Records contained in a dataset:
□ □ □ □ □ □ □

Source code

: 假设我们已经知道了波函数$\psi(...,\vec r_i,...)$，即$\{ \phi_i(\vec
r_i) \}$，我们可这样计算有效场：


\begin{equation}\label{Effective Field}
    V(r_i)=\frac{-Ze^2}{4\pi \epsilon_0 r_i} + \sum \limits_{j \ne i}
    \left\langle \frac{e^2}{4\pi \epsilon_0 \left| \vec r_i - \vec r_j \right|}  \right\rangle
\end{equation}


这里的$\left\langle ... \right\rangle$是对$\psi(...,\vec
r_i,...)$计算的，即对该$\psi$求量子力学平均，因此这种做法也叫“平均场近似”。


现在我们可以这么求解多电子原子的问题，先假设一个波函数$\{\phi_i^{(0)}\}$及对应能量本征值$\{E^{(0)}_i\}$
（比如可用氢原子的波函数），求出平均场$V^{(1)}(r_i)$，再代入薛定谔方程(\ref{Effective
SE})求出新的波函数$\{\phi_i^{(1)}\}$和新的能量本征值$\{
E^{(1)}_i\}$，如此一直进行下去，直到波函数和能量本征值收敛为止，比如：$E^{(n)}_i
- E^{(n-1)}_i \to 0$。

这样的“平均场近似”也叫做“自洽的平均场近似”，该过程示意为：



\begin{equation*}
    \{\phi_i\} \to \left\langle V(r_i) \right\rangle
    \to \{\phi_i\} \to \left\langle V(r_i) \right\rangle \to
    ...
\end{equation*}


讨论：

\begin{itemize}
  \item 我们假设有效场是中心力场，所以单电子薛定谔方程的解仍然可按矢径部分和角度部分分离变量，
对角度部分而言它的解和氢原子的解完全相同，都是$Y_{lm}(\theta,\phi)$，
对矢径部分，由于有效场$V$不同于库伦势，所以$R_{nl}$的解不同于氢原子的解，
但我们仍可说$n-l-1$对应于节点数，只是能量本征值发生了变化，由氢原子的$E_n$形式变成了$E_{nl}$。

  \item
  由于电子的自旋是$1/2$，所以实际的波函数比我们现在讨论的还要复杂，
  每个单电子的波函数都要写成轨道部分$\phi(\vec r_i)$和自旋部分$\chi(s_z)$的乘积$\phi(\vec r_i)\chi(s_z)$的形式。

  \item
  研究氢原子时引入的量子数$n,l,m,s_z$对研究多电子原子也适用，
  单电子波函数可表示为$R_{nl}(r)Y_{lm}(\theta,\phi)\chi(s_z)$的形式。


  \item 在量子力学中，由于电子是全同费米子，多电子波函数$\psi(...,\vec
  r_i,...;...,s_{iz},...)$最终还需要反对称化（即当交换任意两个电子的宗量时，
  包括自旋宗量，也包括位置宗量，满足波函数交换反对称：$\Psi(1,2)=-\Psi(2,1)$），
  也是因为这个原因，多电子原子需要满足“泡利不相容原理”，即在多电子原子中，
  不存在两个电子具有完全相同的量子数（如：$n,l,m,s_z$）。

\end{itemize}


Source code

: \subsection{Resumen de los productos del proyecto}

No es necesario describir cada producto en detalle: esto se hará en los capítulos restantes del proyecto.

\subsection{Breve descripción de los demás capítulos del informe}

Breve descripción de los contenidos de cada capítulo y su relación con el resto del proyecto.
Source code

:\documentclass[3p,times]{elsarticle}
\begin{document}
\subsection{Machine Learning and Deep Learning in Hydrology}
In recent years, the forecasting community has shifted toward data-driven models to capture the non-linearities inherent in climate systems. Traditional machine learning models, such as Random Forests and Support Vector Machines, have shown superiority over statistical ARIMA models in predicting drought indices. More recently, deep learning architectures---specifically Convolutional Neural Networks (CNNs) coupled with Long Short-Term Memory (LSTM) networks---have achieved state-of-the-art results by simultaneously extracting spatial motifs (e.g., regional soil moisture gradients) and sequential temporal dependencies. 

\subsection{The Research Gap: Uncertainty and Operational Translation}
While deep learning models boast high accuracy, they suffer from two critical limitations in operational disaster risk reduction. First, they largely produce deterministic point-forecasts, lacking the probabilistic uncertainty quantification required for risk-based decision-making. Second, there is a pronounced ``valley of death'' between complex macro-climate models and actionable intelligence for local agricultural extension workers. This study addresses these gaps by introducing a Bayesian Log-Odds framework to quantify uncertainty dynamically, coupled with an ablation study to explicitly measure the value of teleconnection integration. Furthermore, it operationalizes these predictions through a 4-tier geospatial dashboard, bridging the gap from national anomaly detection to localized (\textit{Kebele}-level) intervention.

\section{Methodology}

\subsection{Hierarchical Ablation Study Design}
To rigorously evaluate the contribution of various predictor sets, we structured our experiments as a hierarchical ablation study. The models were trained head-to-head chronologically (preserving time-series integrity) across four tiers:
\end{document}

□ □ □ □ □ □ □

PROBLEM TO WORK ON:
Look above for the line holding "对矢径部分，由于有效场$V$", then set down exactly that line and every line after it up to and including the line holding "Research Gap: Uncertainty", with nothing else.

RESULT:
对矢径部分，由于有效场$V$不同于库伦势，所以$R_{nl}$的解不同于氢原子的解，
但我们仍可说$n-l-1$对应于节点数，只是能量本征值发生了变化，由氢原子的$E_n$形式变成了$E_{nl}$。

  \item
  由于电子的自旋是$1/2$，所以实际的波函数比我们现在讨论的还要复杂，
  每个单电子的波函数都要写成轨道部分$\phi(\vec r_i)$和自旋部分$\chi(s_z)$的乘积$\phi(\vec r_i)\chi(s_z)$的形式。

  \item
  研究氢原子时引入的量子数$n,l,m,s_z$对研究多电子原子也适用，
  单电子波函数可表示为$R_{nl}(r)Y_{lm}(\theta,\phi)\chi(s_z)$的形式。


  \item 在量子力学中，由于电子是全同费米子，多电子波函数$\psi(...,\vec
  r_i,...;...,s_{iz},...)$最终还需要反对称化（即当交换任意两个电子的宗量时，
  包括自旋宗量，也包括位置宗量，满足波函数交换反对称：$\Psi(1,2)=-\Psi(2,1)$），
  也是因为这个原因，多电子原子需要满足“泡利不相容原理”，即在多电子原子中，
  不存在两个电子具有完全相同的量子数（如：$n,l,m,s_z$）。

\end{itemize}


Source code

: \subsection{Resumen de los productos del proyecto}

No es necesario describir cada producto en detalle: esto se hará en los capítulos restantes del proyecto.

\subsection{Breve descripción de los demás capítulos del informe}

Breve descripción de los contenidos de cada capítulo y su relación con el resto del proyecto.
Source code

:\documentclass[3p,times]{elsarticle}
\begin{document}
\subsection{Machine Learning and Deep Learning in Hydrology}
In recent years, the forecasting community has shifted toward data-driven models to capture the non-linearities inherent in climate systems. Traditional machine learning models, such as Random Forests and Support Vector Machines, have shown superiority over statistical ARIMA models in predicting drought indices. More recently, deep learning architectures---specifically Convolutional Neural Networks (CNNs) coupled with Long Short-Term Memory (LSTM) networks---have achieved state-of-the-art results by simultaneously extracting spatial motifs (e.g., regional soil moisture gradients) and sequential temporal dependencies. 

\subsection{The Research Gap: Uncertainty and Operational Translation}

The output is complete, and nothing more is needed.